Vaulted Cork Pavilion



Vaulted Cork Pavilion in Porto, Portugal, by Pedro de Azambuja Varela, Maria João de Oliveira and Emmanuel Novo, 2013

The following text and images are courtesy of Joao Morgado and the architects.

The Vaulted Cork Pavilion was built for Amorim Isolamentos Lda., to demonstrate its cork building materials at Concreta 2013, a biennial building fair held at Exponor, Porto.

This architecture and research project was developed by Pedro de Azambuja Varela, Maria João de Oliveira and Emmanuel Novo, while studying in the Digital Architecture Advanced Studies Course (CEAAD), a joint venture between ISCTE-IULisboa and FAUPorto. All the fabrication was carried out at VFABLAB-IUL, and the coordination was carried out by Professors Alexandra Paio and José Pedro Sousa.

This construction started out as challenge to materialize concepts and investigation developed within CEAAD during 2012 and 2013, all related with expanded cork agglomerate.
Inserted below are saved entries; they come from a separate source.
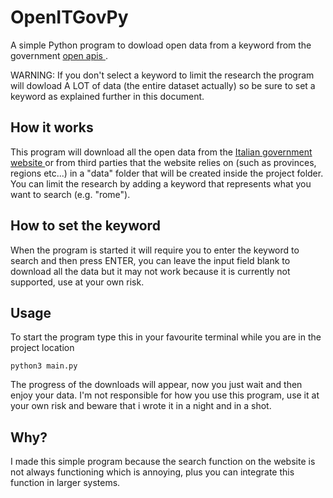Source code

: # OpenITGovPy

A simple Python program to dowload open data from a keyword from the government <a href="https://www.dati.gov.it/api"> open apis </a>.

WARNING: If you don't select a keyword to limit the research the program will dowload A LOT of data (the entire dataset actually) so be sure to set a keyword as explained further in this document.

## How it works

This program will download all the open data from the <a href="https://www.dati.gov.it/"> Italian government website </a> or from third parties that the website relies on (such as provinces, regions etc...) in a "data" folder that will be created inside the project folder.
You can limit the research by adding a keyword that represents what you want to search (e.g. "rome").

## How to set the keyword

When the program is started it will require you to enter the keyword to search and then press ENTER, you can leave the input field blank to download all the data but it may not work because it is currently not supported, use at your own risk.

## Usage

To start the program type this in your favourite terminal while you are in the project location

```
python3 main.py

```

The progress of the downloads will appear, now you just wait and then enjoy your data.
I'm not responsible for how you use this program, use it at your own risk and beware that i wrote it in a night and in a shot.

## Why?

I made this simple program because the search function on the website is not always functioning which is annoying, plus you can integrate this function in larger systems.
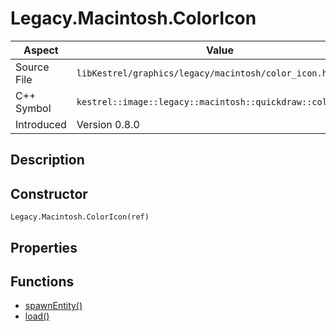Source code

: # Legacy.Macintosh.ColorIcon
| Aspect | Value |
| --- | --- |
| Source File | `libKestrel/graphics/legacy/macintosh/color_icon.hpp` |
| C++ Symbol | `kestrel::image::legacy::macintosh::quickdraw::color_icon` |
| Introduced | Version 0.8.0 |
## Description

## Constructor
```
Legacy.Macintosh.ColorIcon(ref)
```
## Properties

## Functions

 - [spawnEntity()](spawnEntity.md)
 - [load()](load.md)
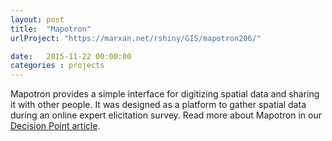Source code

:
 ```yaml
---
layout: post
title:  "Mapotron"
urlProject: "https://marxan.net/rshiny/GIS/mapotron206/"

date:   2015-11-22 00:00:00
categories : projects
---
```


Mapotron provides a simple interface for digitizing spatial data and sharing it with other people. It was designed as a platform to gather spatial data during an online expert elicitation survey. Read more about Mapotron in our [Decision Point article](http://decision-point.com.au/article/welcome-to-the-mapotron).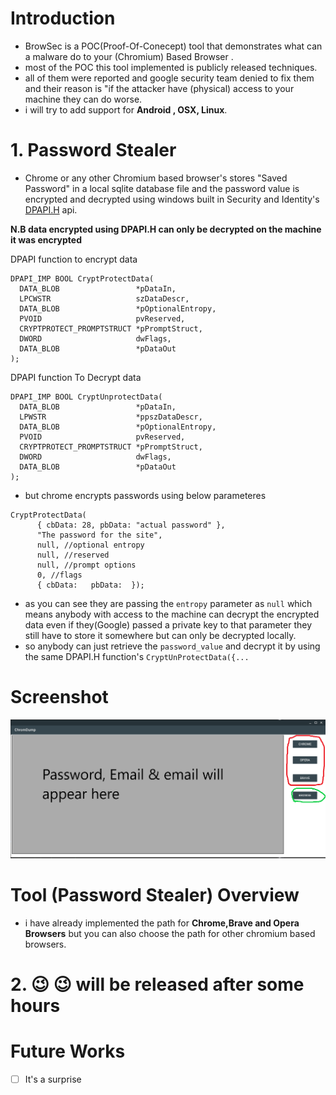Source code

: # Introduction
- BrowSec is a POC(Proof-Of-Conecept) tool that demonstrates what can a malware do to your (Chromium) Based Browser .
- most of the POC this tool implemented is publicly released techniques.
- all of them were reported and google security team denied to fix them and their reason is "if the attacker have (physical) access to your machine they can do worse.
- i will try to add support for **Android , OSX, Linux**.
# 1. Password Stealer

- Chrome or any other Chromium based browser's stores "Saved Password" in a local sqlite database file and the password value is 
encrypted and decrypted
using windows built in Security and Identity's [DPAPI.H](https://docs.microsoft.com/en-us/windows/desktop/api/dpapi/index) api.

**N.B data encrypted using DPAPI.H can only be decrypted on the machine it was encrypted**

DPAPI function to  encrypt data
```
DPAPI_IMP BOOL CryptProtectData(
  DATA_BLOB                 *pDataIn,
  LPCWSTR                   szDataDescr,
  DATA_BLOB                 *pOptionalEntropy,
  PVOID                     pvReserved,
  CRYPTPROTECT_PROMPTSTRUCT *pPromptStruct,
  DWORD                     dwFlags,
  DATA_BLOB                 *pDataOut
);
```

DPAPI function To Decrypt data
```
DPAPI_IMP BOOL CryptUnprotectData(
  DATA_BLOB                 *pDataIn,
  LPWSTR                    *ppszDataDescr,
  DATA_BLOB                 *pOptionalEntropy,
  PVOID                     pvReserved,
  CRYPTPROTECT_PROMPTSTRUCT *pPromptStruct,
  DWORD                     dwFlags,
  DATA_BLOB                 *pDataOut
);
```
- but chrome encrypts passwords using below parameteres
```
CryptProtectData(
      { cbData: 28, pbData: "actual password" },
      "The password for the site",
      null, //optional entropy
      null, //reserved
      null, //prompt options
      0, //flags
      { cbData:   pbData:  });
 ```
 - as you can see they are passing the ```entropy``` parameter as ```null``` which means anybody with access to the machine can decrypt the 
 encrypted data even if they(Google) passed a private key to that parameter they still have to store it somewhere but can only be decrypted locally.
- so anybody can just retrieve the ```password_value``` and decrypt it by using the same DPAPI.H function's ```CryptUnProtectData({...```

# Screenshot

![Alt text](browsecscrrenshot.png?raw=true "ScreenShot")

# Tool (Password Stealer) Overview
- i have already implemented the path for **Chrome,Brave and Opera Browsers** but you can also choose the path for other chromium based browsers.

# 2. :wink: :wink: will be released after some hours
# Future Works
- [ ] It's a surprise
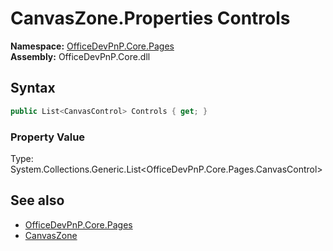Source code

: # CanvasZone.Properties Controls
  

**Namespace:** [OfficeDevPnP.Core.Pages](OfficeDevPnP.Core.Pages.md)  
**Assembly:** OfficeDevPnP.Core.dll  
## Syntax
```C#
public List<CanvasControl> Controls { get; }
```

### Property Value
Type: System.Collections.Generic.List<OfficeDevPnP.Core.Pages.CanvasControl>  

## See also
- [OfficeDevPnP.Core.Pages](OfficeDevPnP.Core.Pages.md)
- [CanvasZone](OfficeDevPnP.Core.Pages.CanvasZone.md)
These concepts are: the possibility to span vaults with cork alone; a compound translucent cork material; and a system for radiation and acoustic optimization. All these concepts ought to be shown within the pavilion in a symbiotic relation formalized by the continuous and metamorphic shape.

Architectonic space lies within an interrelationship between inner and outer space, promoting dynamic fluxes and circulation all around the construction. The outside provides circulation and rest areas, where people can relax in benches or wavy forms. The inside is a tunnel like space that has a continuous bench and an exhibition space, where people can find shelter from the trade fair's harsh noise and lights. All this was formalized as a shape that grows from the floor creating a smooth transition between the floor and vaulted roof.

Cork characteristics were a main driving force in the space's conception. The floor and walls are smooth and soft, and the smell is very particular. Inside the space, one has the feeling of being inside another environment, such is the effect of changing light, sound, smell and touch. The grass on the exterior - showing the possibility of using cork on living roofs - creates a symbiosis of living plants and cork bark while responding to the client's wish of showing a construction system of cork insulated green roof.

The construction approach for this project dealt mainly with time constraints. Following the research developed the year before the pavilion construction system would be that of a compression only vault. This means the supporting structure would be built out of blocks that should efficiently transmit the load forces downwards through a stereotomic fit. The apex of stereotomic thinking created such complex polysurfaced blocks that even a new science was born with it: Descriptive Geometry. These kinds of blocks were carved with a CNC milling machine, but their 3D nature makes the process very slow as it needs many passes. Straight down 2D cutting, creating silhouette type shapes, is much faster, as the drill may plunge down and carve most of the material in a few passes. This led to rethinking of the structure as a 2D process, leading to the design of arches that would be fixed together as in a barrel vault.

Although the parametric nature of this built form hints at its digital genesis, the first approaches were sketch driven. The project was developed with its group members separated by distance, relying in the digitized hand drawn sketches, online meetings and many different proposals. This is how the main hypotheses were laid out, which were to be translated into pure geometry language so that the computer would be able to calculate a final shape. The variables were created so that the various aspects of the pavilion would take shape: the sinuous curve which defines one arm of the catenary arches, the bulging longitudinal shape, the height of the exterior bench and its conformity with the sweeping vault curve. All these variables were put together as parameters of a complex algorithm that resolved all the geometry needed to draw the 120 individual cross-sections.

Once the shape was agreed upon, another algorithm was crafted to automatically create the geometry of the hundreds of unique blocks that were to be CNC cut at the VFABLAB. All the blocks were labeled with a meaningful system, easing the work of the Amorim team while assembling the various pieces. These were pre-mounted in chunks of three arches, so that final assembly in the trade fair would be easier and error-free. Its final assembly was a success; the cork blocks were very efficient as a stereotomic system. The acoustic cork was key in decorating the interior and translucent cork provided light in the interior and a glimpse of mystery from the outside, effectively working as stained glass windows.